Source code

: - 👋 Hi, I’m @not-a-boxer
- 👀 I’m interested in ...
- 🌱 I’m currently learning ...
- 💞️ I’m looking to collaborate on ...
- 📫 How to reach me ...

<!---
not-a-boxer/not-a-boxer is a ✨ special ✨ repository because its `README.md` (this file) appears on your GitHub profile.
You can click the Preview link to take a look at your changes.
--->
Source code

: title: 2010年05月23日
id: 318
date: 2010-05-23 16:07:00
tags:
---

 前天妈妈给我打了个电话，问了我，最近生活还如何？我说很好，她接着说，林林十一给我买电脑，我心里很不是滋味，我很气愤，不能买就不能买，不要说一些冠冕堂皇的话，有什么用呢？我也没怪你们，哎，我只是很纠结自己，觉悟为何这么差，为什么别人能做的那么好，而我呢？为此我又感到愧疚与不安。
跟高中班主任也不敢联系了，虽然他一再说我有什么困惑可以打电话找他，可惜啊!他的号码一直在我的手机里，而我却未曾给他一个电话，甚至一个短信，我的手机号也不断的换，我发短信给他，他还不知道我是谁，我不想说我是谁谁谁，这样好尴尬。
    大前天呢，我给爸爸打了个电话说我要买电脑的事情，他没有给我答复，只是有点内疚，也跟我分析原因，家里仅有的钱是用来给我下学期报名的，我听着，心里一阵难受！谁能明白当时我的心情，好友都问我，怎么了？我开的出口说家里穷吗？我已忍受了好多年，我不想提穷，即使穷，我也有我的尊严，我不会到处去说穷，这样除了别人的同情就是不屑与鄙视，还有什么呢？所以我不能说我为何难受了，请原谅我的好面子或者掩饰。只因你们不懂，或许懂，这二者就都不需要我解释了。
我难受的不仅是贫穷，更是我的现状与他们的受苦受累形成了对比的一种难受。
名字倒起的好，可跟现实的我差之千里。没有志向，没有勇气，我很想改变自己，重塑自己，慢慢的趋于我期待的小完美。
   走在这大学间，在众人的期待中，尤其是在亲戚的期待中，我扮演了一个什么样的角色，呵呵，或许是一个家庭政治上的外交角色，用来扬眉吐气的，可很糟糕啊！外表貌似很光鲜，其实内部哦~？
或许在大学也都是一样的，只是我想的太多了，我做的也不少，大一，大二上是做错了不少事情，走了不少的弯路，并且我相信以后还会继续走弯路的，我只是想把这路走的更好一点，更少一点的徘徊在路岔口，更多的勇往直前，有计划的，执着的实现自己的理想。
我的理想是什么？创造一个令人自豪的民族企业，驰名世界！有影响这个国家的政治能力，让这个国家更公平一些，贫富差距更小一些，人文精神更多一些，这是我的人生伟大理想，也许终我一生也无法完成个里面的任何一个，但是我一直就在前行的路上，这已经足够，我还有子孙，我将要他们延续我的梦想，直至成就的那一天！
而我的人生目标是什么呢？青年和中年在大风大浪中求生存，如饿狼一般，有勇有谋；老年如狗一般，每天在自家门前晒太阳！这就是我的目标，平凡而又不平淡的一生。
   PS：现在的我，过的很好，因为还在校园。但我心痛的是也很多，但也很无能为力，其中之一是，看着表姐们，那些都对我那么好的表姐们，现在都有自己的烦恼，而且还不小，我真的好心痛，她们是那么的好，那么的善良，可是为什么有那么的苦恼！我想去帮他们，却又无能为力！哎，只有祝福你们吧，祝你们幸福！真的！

---

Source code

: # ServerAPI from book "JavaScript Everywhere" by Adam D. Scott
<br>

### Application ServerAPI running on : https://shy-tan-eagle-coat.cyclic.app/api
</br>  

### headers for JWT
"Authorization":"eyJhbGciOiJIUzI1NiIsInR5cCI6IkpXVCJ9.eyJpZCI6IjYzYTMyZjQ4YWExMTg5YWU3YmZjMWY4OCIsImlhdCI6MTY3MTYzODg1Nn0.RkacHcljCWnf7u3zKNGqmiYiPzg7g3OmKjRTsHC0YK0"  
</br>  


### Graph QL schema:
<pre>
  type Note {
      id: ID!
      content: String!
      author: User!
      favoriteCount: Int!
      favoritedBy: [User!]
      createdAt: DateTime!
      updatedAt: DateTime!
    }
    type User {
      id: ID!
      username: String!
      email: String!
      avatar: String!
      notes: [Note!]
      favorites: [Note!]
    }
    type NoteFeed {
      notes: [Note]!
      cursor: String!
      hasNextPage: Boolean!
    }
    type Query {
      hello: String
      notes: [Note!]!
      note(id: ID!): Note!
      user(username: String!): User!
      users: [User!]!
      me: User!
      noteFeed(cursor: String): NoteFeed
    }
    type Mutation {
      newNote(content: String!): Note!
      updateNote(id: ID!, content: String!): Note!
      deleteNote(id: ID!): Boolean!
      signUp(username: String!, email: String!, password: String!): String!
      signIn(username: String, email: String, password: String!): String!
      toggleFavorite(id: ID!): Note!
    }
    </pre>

• [PROBLEM DETAILS]: The answer is the run of lines above from the line containing "- 👀 I’m interested in ..." through the line containing "跟高中班主任也不敢联系了，虽", copied exactly and alone.

• [ANSWER SECTION]:
- 👀 I’m interested in ...
- 🌱 I’m currently learning ...
- 💞️ I’m looking to collaborate on ...
- 📫 How to reach me ...

<!---
not-a-boxer/not-a-boxer is a ✨ special ✨ repository because its `README.md` (this file) appears on your GitHub profile.
You can click the Preview link to take a look at your changes.
--->
Source code

: title: 2010年05月23日
id: 318
date: 2010-05-23 16:07:00
tags:
---

 前天妈妈给我打了个电话，问了我，最近生活还如何？我说很好，她接着说，林林十一给我买电脑，我心里很不是滋味，我很气愤，不能买就不能买，不要说一些冠冕堂皇的话，有什么用呢？我也没怪你们，哎，我只是很纠结自己，觉悟为何这么差，为什么别人能做的那么好，而我呢？为此我又感到愧疚与不安。
跟高中班主任也不敢联系了，虽然他一再说我有什么困惑可以打电话找他，可惜啊!他的号码一直在我的手机里，而我却未曾给他一个电话，甚至一个短信，我的手机号也不断的换，我发短信给他，他还不知道我是谁，我不想说我是谁谁谁，这样好尴尬。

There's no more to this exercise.